(WHAT YOU NEED TO DO): Leave out the pictures and return every entry exactly as it appears.

Saved entries

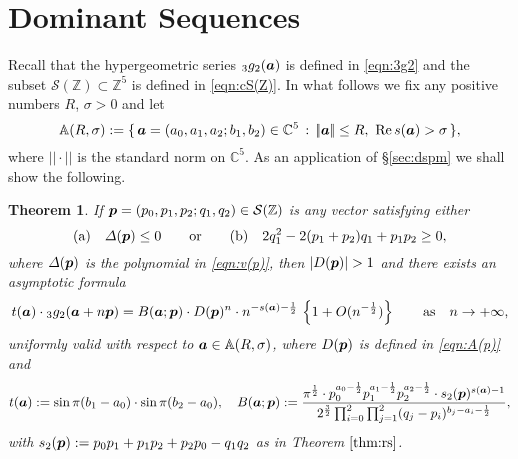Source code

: \documentclass[a4paper,12pt]{article}
\theoremstyle{plain}
\newtheorem{theorem}{Theorem}[section]
\def\rRe{\mathrm{Re}}
\def\A{\mathbb{A}}
\def\C{\mathbb{C}}
\def\Z{\mathbb{Z}}
\def\cS{\mathcal{S}}
\def\vD{\varDelta}
\def\ba{\mbox{\boldmath $a$}}
\def\sba{\mbox{\boldmath ${\scriptstyle a}$}}
\def\bp{\mbox{\boldmath $p$}}
\begin{document}
\section{Dominant Sequences} \label{sec:ds}
Recall that the hypergeometric series ${}_3g_2(\ba)$ is defined in \eqref{eqn:3g2} 
and the subset $\cS(\Z) \subset \Z^5$ is defined in \eqref{eqn:cS(Z)}.  
In what follows we fix any positive numbers $R$, $\sigma > 0$ and let 
\[
\A(R, \sigma) := \{\, \ba = (a_0, a_1, a_2; b_1, b_2) \in \C^5 \,:\, 
|\!| \ba |\!| \le R, \,\, \rRe \, s(\ba) > \sigma \, \},  
\] 
where $|\!| \cdot |\!|$ is the standard norm on $\C^5$. 
As an application of \S \ref{sec:dspm} we shall show the following.      
\begin{theorem} \label{thm:ds} 
If $\bp = (p_0, p_1, p_2; q_1, q_2) \in \cS(\Z)$ is any vector satisfying either 
\begin{equation} \label{eqn:cond-key}
(\mathrm{a}) \quad \vD(\bp) \le 0 \qquad \mbox{or} \qquad 
(\mathrm{b}) \quad  2 q_1^2 - 2 (p_1+p_2) q_1 + p_1 p_2 \ge 0,  
\end{equation}
where $\vD(\bp)$ is the polynomial in \eqref{eqn:v(p)}, 
then $|D(\bp)| > 1$ and there exists an asymptotic formula  
\begin{equation*} 
t(\ba) \cdot {}_3g_2(\ba + n \bp) = B(\ba; \bp)   
\cdot D(\bp)^{n} \cdot n^{-s(\sba) -\frac{1}{2} } 
\, \left\{ 1+ O(n^{-\frac{1}{2} }) \right\} \qquad 
\mbox{as} \quad n \to +\infty,   
\end{equation*} 
uniformly valid with respect to $\ba \in \A(R, \sigma)$, where $D(\bp)$ is 
defined in \eqref{eqn:A(p)} and 
\begin{equation} \label{eqn:B(a;p)}
t(\ba) := \sin \pi(b_1-a_0) \cdot \sin \pi(b_2 - a_0),  \quad 
B(\ba; \bp) := \dfrac{\pi^{ \frac{1}{2} } \cdot  
p_0^{a_0- \frac{1}{2} } p_1^{a_1- \frac{1}{2} } p_2^{a_2- \frac{1}{2} } \cdot  
s_2(\bp)^{s(\sba) - 1}}{2^{ \frac{3}{2} } 
\prod_{i=0}^2 \prod_{j=1}^2 (q_j-p_i)^{b_j-a_i- \frac{1}{2} }},    
\end{equation} 
with $s_2(\bp) := p_0 p_1 + p_1 p_2 + p_2 p_0 - q_1 q_2$ as in 
Theorem $\ref{thm:rs}$.   
\end{theorem} 
\end{document}
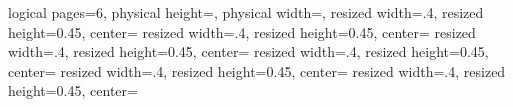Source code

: \pgfpagesphysicalpageoptions%
{
logical pages=6,
physical height=\paperwidth,
physical width=\paperheight,
}
{
resized width=.4\pgfphysicalwidth,
resized height=0.45\pgfphysicalheight,
center=\pgfpoint{0.18\pgfphysicalwidth}{0.75\pgfphysicalheight}
}
{
resized width=.4\pgfphysicalwidth,
resized height=0.45\pgfphysicalheight,
center=\pgfpoint{.18\pgfphysicalwidth}{.25\pgfphysicalheight}
}
{
resized width=.4\pgfphysicalwidth,
resized height=0.45\pgfphysicalheight,
center=\pgfpoint{0.48\pgfphysicalwidth}{.75\pgfphysicalheight}
}
{
resized width=.4\pgfphysicalwidth,
resized height=0.45\pgfphysicalheight,
center=\pgfpoint{.48\pgfphysicalwidth}{.25\pgfphysicalheight}
}
{
resized width=.4\pgfphysicalwidth,
resized height=0.45\pgfphysicalheight,
center=\pgfpoint{.78\pgfphysicalwidth}{.75\pgfphysicalheight}
}
{
resized width=.4\pgfphysicalwidth,
resized height=0.45\pgfphysicalheight,
center=\pgfpoint{.78\pgfphysicalwidth}{.25\pgfphysicalheight}
}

(RESULT):
Source code

: \documentclass[a4paper,12pt]{article}
\theoremstyle{plain}
\newtheorem{theorem}{Theorem}[section]
\def\rRe{\mathrm{Re}}
\def\A{\mathbb{A}}
\def\C{\mathbb{C}}
\def\Z{\mathbb{Z}}
\def\cS{\mathcal{S}}
\def\vD{\varDelta}
\def\ba{\mbox{\boldmath $a$}}
\def\sba{\mbox{\boldmath ${\scriptstyle a}$}}
\def\bp{\mbox{\boldmath $p$}}
\begin{document}
\section{Dominant Sequences} \label{sec:ds}
Recall that the hypergeometric series ${}_3g_2(\ba)$ is defined in \eqref{eqn:3g2} 
and the subset $\cS(\Z) \subset \Z^5$ is defined in \eqref{eqn:cS(Z)}.  
In what follows we fix any positive numbers $R$, $\sigma > 0$ and let 
\[
\A(R, \sigma) := \{\, \ba = (a_0, a_1, a_2; b_1, b_2) \in \C^5 \,:\, 
|\!| \ba |\!| \le R, \,\, \rRe \, s(\ba) > \sigma \, \},  
\] 
where $|\!| \cdot |\!|$ is the standard norm on $\C^5$. 
As an application of \S \ref{sec:dspm} we shall show the following.      
\begin{theorem} \label{thm:ds} 
If $\bp = (p_0, p_1, p_2; q_1, q_2) \in \cS(\Z)$ is any vector satisfying either 
\begin{equation} \label{eqn:cond-key}
(\mathrm{a}) \quad \vD(\bp) \le 0 \qquad \mbox{or} \qquad 
(\mathrm{b}) \quad  2 q_1^2 - 2 (p_1+p_2) q_1 + p_1 p_2 \ge 0,  
\end{equation}
where $\vD(\bp)$ is the polynomial in \eqref{eqn:v(p)}, 
then $|D(\bp)| > 1$ and there exists an asymptotic formula  
\begin{equation*} 
t(\ba) \cdot {}_3g_2(\ba + n \bp) = B(\ba; \bp)   
\cdot D(\bp)^{n} \cdot n^{-s(\sba) -\frac{1}{2} } 
\, \left\{ 1+ O(n^{-\frac{1}{2} }) \right\} \qquad 
\mbox{as} \quad n \to +\infty,   
\end{equation*} 
uniformly valid with respect to $\ba \in \A(R, \sigma)$, where $D(\bp)$ is 
defined in \eqref{eqn:A(p)} and 
\begin{equation} \label{eqn:B(a;p)}
t(\ba) := \sin \pi(b_1-a_0) \cdot \sin \pi(b_2 - a_0),  \quad 
B(\ba; \bp) := \dfrac{\pi^{ \frac{1}{2} } \cdot  
p_0^{a_0- \frac{1}{2} } p_1^{a_1- \frac{1}{2} } p_2^{a_2- \frac{1}{2} } \cdot  
s_2(\bp)^{s(\sba) - 1}}{2^{ \frac{3}{2} } 
\prod_{i=0}^2 \prod_{j=1}^2 (q_j-p_i)^{b_j-a_i- \frac{1}{2} }},    
\end{equation} 
with $s_2(\bp) := p_0 p_1 + p_1 p_2 + p_2 p_0 - q_1 q_2$ as in 
Theorem $\ref{thm:rs}$.   
\end{theorem} 
\end{document}
Source code

: \pgfpagesphysicalpageoptions%
{
logical pages=6,
physical height=\paperwidth,
physical width=\paperheight,
}
{
resized width=.4\pgfphysicalwidth,
resized height=0.45\pgfphysicalheight,
center=\pgfpoint{0.18\pgfphysicalwidth}{0.75\pgfphysicalheight}
}
{
resized width=.4\pgfphysicalwidth,
resized height=0.45\pgfphysicalheight,
center=\pgfpoint{.18\pgfphysicalwidth}{.25\pgfphysicalheight}
}
{
resized width=.4\pgfphysicalwidth,
resized height=0.45\pgfphysicalheight,
center=\pgfpoint{0.48\pgfphysicalwidth}{.75\pgfphysicalheight}
}
{
resized width=.4\pgfphysicalwidth,
resized height=0.45\pgfphysicalheight,
center=\pgfpoint{.48\pgfphysicalwidth}{.25\pgfphysicalheight}
}
{
resized width=.4\pgfphysicalwidth,
resized height=0.45\pgfphysicalheight,
center=\pgfpoint{.78\pgfphysicalwidth}{.75\pgfphysicalheight}
}
{
resized width=.4\pgfphysicalwidth,
resized height=0.45\pgfphysicalheight,
center=\pgfpoint{.78\pgfphysicalwidth}{.25\pgfphysicalheight}
}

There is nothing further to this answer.